_Task prompt:_ Output each line exactly as written, from the first line of the records to the line bearing "TaskCreateHandler | ~~TaskManager~~ |", inclusive, while leaving every picture out.

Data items
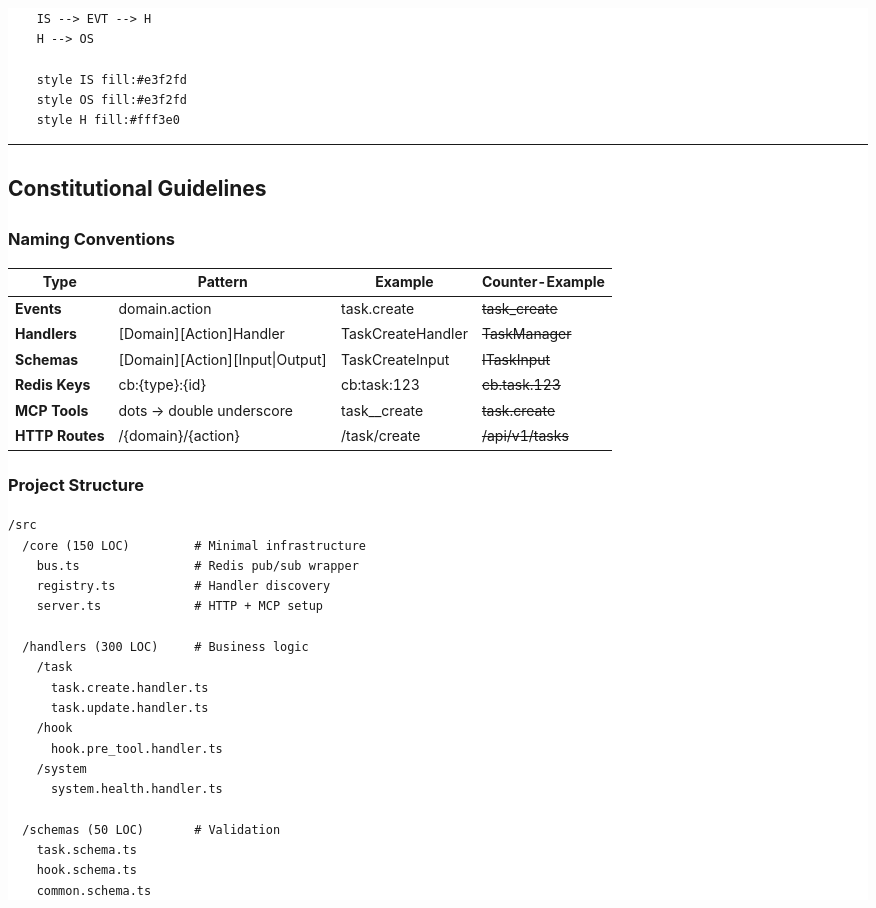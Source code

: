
 ```mermaid
    IS --> EVT --> H
    H --> OS
    
    style IS fill:#e3f2fd
    style OS fill:#e3f2fd
    style H fill:#fff3e0
```

---

## Constitutional Guidelines

### Naming Conventions

| Type | Pattern | Example | Counter-Example |
|------|---------|---------|-----------------|
| **Events** | domain.action | task.create | ~~task_create~~ |
| **Handlers** | [Domain][Action]Handler | TaskCreateHandler | ~~TaskManager~~ |
| **Schemas** | [Domain][Action][Input\|Output] | TaskCreateInput | ~~ITaskInput~~ |
| **Redis Keys** | cb:{type}:{id} | cb:task:123 | ~~cb.task.123~~ |
| **MCP Tools** | dots → double underscore | task__create | ~~task.create~~ |
| **HTTP Routes** | /{domain}/{action} | /task/create | ~~/api/v1/tasks~~ |

### Project Structure

```
/src
  /core (150 LOC)         # Minimal infrastructure
    bus.ts                # Redis pub/sub wrapper
    registry.ts           # Handler discovery
    server.ts             # HTTP + MCP setup
  
  /handlers (300 LOC)     # Business logic
    /task
      task.create.handler.ts
      task.update.handler.ts
    /hook
      hook.pre_tool.handler.ts
    /system
      system.health.handler.ts
  
  /schemas (50 LOC)       # Validation
    task.schema.ts
    hook.schema.ts
    common.schema.ts
```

_Reply to the exercise:_
Source code

:
 ```mermaid
    IS --> EVT --> H
    H --> OS
    
    style IS fill:#e3f2fd
    style OS fill:#e3f2fd
    style H fill:#fff3e0
```

---

## Constitutional Guidelines

### Naming Conventions

| Type | Pattern | Example | Counter-Example |
|------|---------|---------|-----------------|
| **Events** | domain.action | task.create | ~~task_create~~ |
| **Handlers** | [Domain][Action]Handler | TaskCreateHandler | ~~TaskManager~~ |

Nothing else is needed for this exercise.